Langsam aber sicher ging es, von meiner Seite gesteuert, ins vertraulichere Terrain:
“Na, Frau Pawlow! Wie geht’s? Wie ist das Wetter in Hamburg?” Mutig Mutig … ich weiß! Ich hatte wohl echt Glück, dass sie bei der Frage nach ihrem Wohlbefinden nicht umgehend den Hörer auf die Gabel geknallt hat. Es dauerte ein paar Monate, ihr wisst ja: ich bin schüchtern und warte auf den ersten Schritt von anderer Seite, bis die Gespräche noch privater wurden.
“Ich bin nächste Woche nicht da. Da hab ich 2 Monate Urlaub!” “So lange?”, fragte ich leicht bedrückt, denn ich wußte nicht, wie ich diese halbe Ewigkeit überbrücken sollte. “Ja, ich mache einen Sprachkurs in Costa Rica!” Diese Information bot nun jede Menge Gesprächsstoff. Wir telefonierten das erste Mal eine Viertelstunde über dies und jenes was nicht mit der Arbeit zu tun hatte, also off-topic wie es im Neudeutsch so schön heißt. In diesem Telefonat fing sie mich dann unerwarteter Weise an zu duzen. Ich war unsicher: War ihr das “Du” nur so rausgerutscht? Da ich für Klarheiten bin, begann ich beim Du oder Sie ein wenig rumzudrucksen. Sie half mir indem sie sagte: “Wir können uns ja auch duzen. Ich bin Svetlana.” Dann hatten wir das also auch vom Tisch. So kann man auch für klare Verhältnisse sorgen.
Nach diesem Telefonat wurden meine Kollegen, diejenigen männlicher Natur, leicht eifersüchtig, denn sie mochten meine neue Duzfreundin (schreckliches Wort) auch sehr gerne. Ein Azubi, Jorge, er wirkte immer wie Mr. Wichtig, super arrogant, was uns schon sein angestrengtes Räuspern vermittelte, versuchte das zu überspielen: “Ach, mit Svetlana verstehe ich mich auch sehr gut… is schon ne süße Maus…räusper.” Er behauptete auch, sie schon mal kennen gelernt zu haben, was ich ihm aber nie abkaufte. Er telefonierte ein anderes Mal mit ihr und fing auch leicht private Gespräche an. Etwas eifersüchtig wurde ich zugegebenermaßen, und als er das merkte, mußte er mich herablassend Belachen.
Very nice and respectful like always, Jorge…räusper! The girls love you.

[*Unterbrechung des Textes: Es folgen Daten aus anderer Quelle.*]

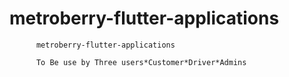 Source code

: # metroberry-flutter-applications

          metroberry-flutter-applications

          To Be use by Three users*Customer*Driver*Admins
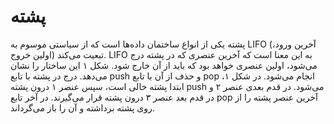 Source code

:# پشته

پشته یکی از انواع ساختمان داده‌ها است که از سیاستی موسوم به LIFO \(آخرین ورود، اولین خروج\) تبعیت می‌کند. LIFO به این معنا است که آخرین عنصری که در پشته درج می‌شود، اولین عنصری خواهد بود که باید از آن خارج شود. شکل ۱ این ساختار را نشان می‌دهد. درج در پشته با تابع push و حذف از آن با تابع pop انجام می‌شود. در شکل ۱، ابتدا پشته خالی است، سپس عنصر ۱ درون پشته push می‌شود. در قدم بعدی عنصر ۲ و در قدم بعد عنصر ۳ درون پشته قرار می‌گیرند. در آخر تابع pop آخرین عنصر پشته را از روی پشته برداشته و آن را باز می‌گرداند. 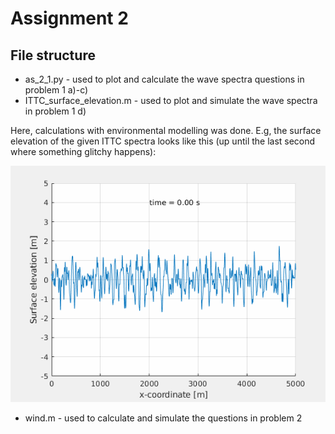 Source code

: # Assignment 2

## File structure
* as_2_1.py - used to plot and calculate the wave spectra questions in problem 1 a)-c)
* ITTC_surface_elevation.m - used to plot and simulate the wave spectra in problem 1 d)

Here, calculations with environmental modelling was done. E.g, the surface elevation of the given ITTC spectra looks like this (up until the last second where something glitchy happens):

![](elevation.gif)

* wind.m - used to calculate and simulate the questions in problem 2

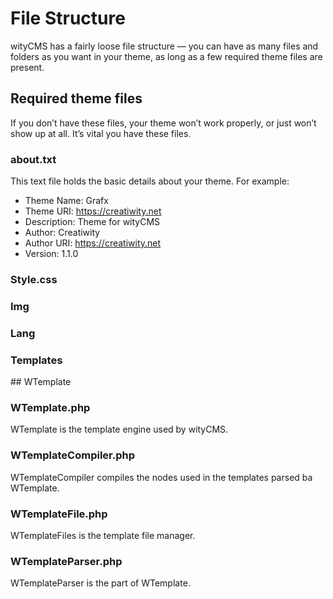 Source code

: # File Structure

wityCMS has a fairly loose file structure — you can have as many files and folders as you want in your theme, as long as a few required theme files are present.

## Required theme files
If you don’t have these files, your theme won’t work properly, or just won’t show up at all. It’s vital you have these files.

### about.txt
This text file holds the basic details about your theme. For example:

* Theme Name: Grafx
* Theme URI: https://creatiwity.net
* Description: Theme for wityCMS
* Author: Creatiwity
* Author URI: https://creatiwity.net
* Version: 1.1.0

### Style.css

### Img

### Lang

### Templates

## WTemplate

### WTemplate.php

WTemplate is the template engine used by wityCMS.

### WTemplateCompiler.php

WTemplateCompiler compiles the nodes used in the templates parsed ba WTemplate.

### WTemplateFile.php

WTemplateFiles is the template file manager.

### WTemplateParser.php

WTemplateParser is the part of WTemplate.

Das Schlimmste erlebte ich jedoch von meinem türkischen Arbeitskollegen Kemal. Als er merkte, dass ich einen Schlag bei Svetlana hatte, fing er an seine südländische Masche auf sie anzuwenden.
Diese ist höchst simpel strukturiert, wenn man weiß, welcher Gedankengang hinter jedem seiner Anmachen steckt.
Nämlich folgender: “Ich bin ein geiler Macker und bin mir dessen auch bewusst, und zeig es jeder Ische ob sie will oder nicht, denn is ja scheiß egal, weil ich so geil bin und das weiß…”
Dieser Masche sollte Svetlana also nun auch zum Opfer fallen.
Er rief sie jetzt öfter an, fing an mit Small Talk wie “Wie ist das Wetter?”, brauchte aber nicht wie ich ein knappes Jahr bis zum Du, sondern schaffte dies in, sagen wir mal, HÖCHSTENS 10 Telefonaten.
Und dann wurde es privater: Anknüpfend an Dingen, die sie mir erzählt hatte, wie Sprachkurs in Costa Rica, wurde er zutraulicher.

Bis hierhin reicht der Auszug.